By midweek, the 10‑year Treasury yield had surged about 20 basis points, rising from roughly 3.94% on March 3 to an intraday peak around 4.13%–4.14%, its highest level in three weeks. The 30‑year long bond edged up to near 4.75%, while the 2‑year yield held close to 3.54%. The yield curve, once deeply inverted, has flattened noticeably—a signal that investors no longer see an imminent recession but expect inflation to stay stubbornly above the Federal Reserve’s 2 percent target.

Behind this move, the resurgence of inflation worries is unmistakable. Since mid‑December, crude oil prices have jumped close to 40 percent, reviving fears that higher energy and manufacturing costs will feed through to consumer prices. Higher yields reflect lower bond prices as investors demand greater compensation for the twin risks of persistent inflation and uncertainty about growth. The market’s message is straightforward: price pressures may last longer than many had assumed.
Wednesday brought fresh confirmation when the ADP employment report showed U.S. private‑sector payrolls rising faster than economists expected in February. The resilience of hiring reinforced the view that the economy remains too strong to justify early interest‑rate cuts. Traders dialed back expectations for Federal Reserve easing, and yields responded in kind.

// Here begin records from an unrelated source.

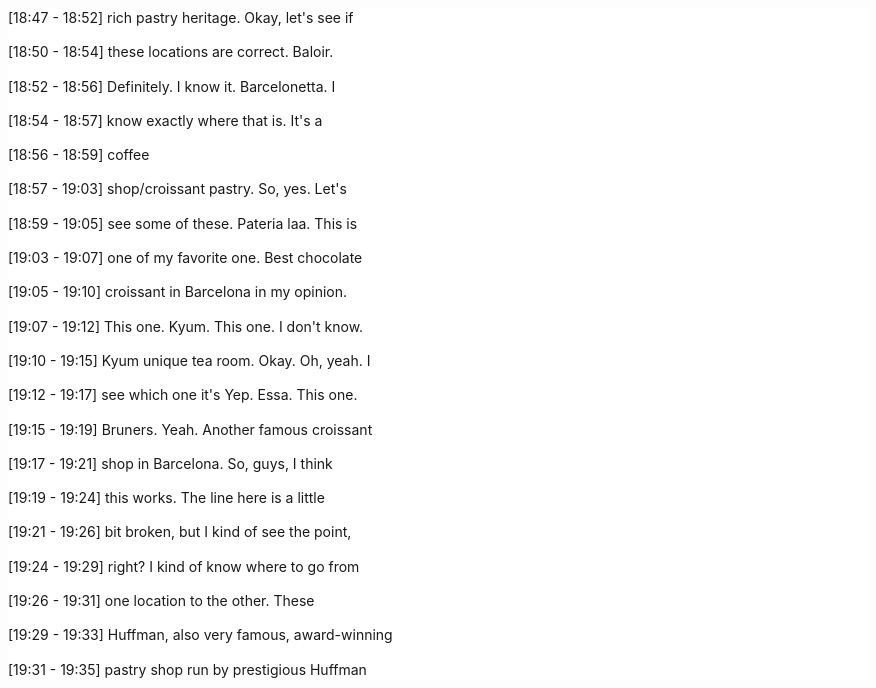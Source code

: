 [18:47 - 18:52]
rich pastry heritage. Okay, let's see if

[18:50 - 18:54]
these locations are correct. Baloir.

[18:52 - 18:56]
Definitely. I know it. Barcelonetta. I

[18:54 - 18:57]
know exactly where that is. It's a

[18:56 - 18:59]
coffee

[18:57 - 19:03]
shop/croissant pastry. So, yes. Let's

[18:59 - 19:05]
see some of these. Pateria laa. This is

[19:03 - 19:07]
one of my favorite one. Best chocolate

[19:05 - 19:10]
croissant in Barcelona in my opinion.

[19:07 - 19:12]
This one. Kyum. This one. I don't know.

[19:10 - 19:15]
Kyum unique tea room. Okay. Oh, yeah. I

[19:12 - 19:17]
see which one it's Yep. Essa. This one.

[19:15 - 19:19]
Bruners. Yeah. Another famous croissant

[19:17 - 19:21]
shop in Barcelona. So, guys, I think

[19:19 - 19:24]
this works. The line here is a little

[19:21 - 19:26]
bit broken, but I kind of see the point,

[19:24 - 19:29]
right? I kind of know where to go from

[19:26 - 19:31]
one location to the other. These

[19:29 - 19:33]
Huffman, also very famous, award-winning

[19:31 - 19:35]
pastry shop run by prestigious Huffman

Friday’s non‑farm payrolls data now loom as the next hinge point. Forecasts center on an increase of roughly 59,000 to 60,000 jobs and an unemployment rate of 4.3 percent. A strong report would likely postpone the Fed’s first rate reduction, while a weak one could reignite recession fears. Fed officials, including Minneapolis President Neel Kashkari, have repeated that monetary policy remains “data‑dependent,” underscoring that this jobs print could define the tone for the March FOMC meeting.
For the Trump administration, rising yields are no longer an abstract metric—they are a fiscal challenge. With the 10‑year hovering near 4.1 percent, the government’s annual interest burden on $38.6 trillion in federal debt has climbed to roughly $1.2 trillion. Such levels are politically and financially uncomfortable, feeding speculation that officials may seek unconventional ways to ease pressure. Some market watchers suggest Washington could try to lift gold prices—drawing safe‑haven demand away from Treasuries, just as the Fed’s asset purchases did in 2020—to ease bond‑market strain. Others believe the White House might slow its military escalation in the Middle East to curb the rise in oil prices and prevent another inflationary shock that would push yields even higher.
For now, the bond market is walking a narrow line. Inflation expectations remain sticky, payroll data continue to beat forecasts, and geopolitical risk isn’t fading. The result is a Treasury market increasingly shaped by tension—from Tehran to Washington—as investors weigh the cost of security, growth, and the stubborn arithmetic of higher rates.